Work instructions:
After locating the line with "A detail procedure" in the data that follows, return it and every later line exactly, up to and including the line with "the I/O jobs.".

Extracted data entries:
__________

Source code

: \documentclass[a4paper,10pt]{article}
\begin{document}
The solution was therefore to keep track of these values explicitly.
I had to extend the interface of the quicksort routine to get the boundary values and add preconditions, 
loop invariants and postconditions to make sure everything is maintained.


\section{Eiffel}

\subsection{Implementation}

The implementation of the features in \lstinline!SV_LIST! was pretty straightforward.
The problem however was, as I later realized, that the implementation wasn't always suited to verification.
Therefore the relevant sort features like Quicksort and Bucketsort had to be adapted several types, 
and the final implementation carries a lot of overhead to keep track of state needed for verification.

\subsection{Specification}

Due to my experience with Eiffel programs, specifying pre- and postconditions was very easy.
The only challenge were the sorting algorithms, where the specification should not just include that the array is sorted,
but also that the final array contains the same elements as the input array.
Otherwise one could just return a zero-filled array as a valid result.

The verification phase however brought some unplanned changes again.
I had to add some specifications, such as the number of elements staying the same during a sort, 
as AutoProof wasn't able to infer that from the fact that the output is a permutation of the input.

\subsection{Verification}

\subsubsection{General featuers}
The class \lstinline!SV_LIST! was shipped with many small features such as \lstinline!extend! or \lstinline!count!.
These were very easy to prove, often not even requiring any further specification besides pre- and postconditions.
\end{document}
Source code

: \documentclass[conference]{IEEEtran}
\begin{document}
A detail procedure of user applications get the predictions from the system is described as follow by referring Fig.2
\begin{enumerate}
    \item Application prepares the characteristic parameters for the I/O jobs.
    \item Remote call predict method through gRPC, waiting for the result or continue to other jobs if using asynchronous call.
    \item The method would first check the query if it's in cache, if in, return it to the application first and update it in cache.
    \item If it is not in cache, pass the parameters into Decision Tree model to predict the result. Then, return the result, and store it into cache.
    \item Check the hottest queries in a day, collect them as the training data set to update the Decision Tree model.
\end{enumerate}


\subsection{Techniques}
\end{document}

__________

Output of the task:
A detail procedure of user applications get the predictions from the system is described as follow by referring Fig.2
\begin{enumerate}
    \item Application prepares the characteristic parameters for the I/O jobs.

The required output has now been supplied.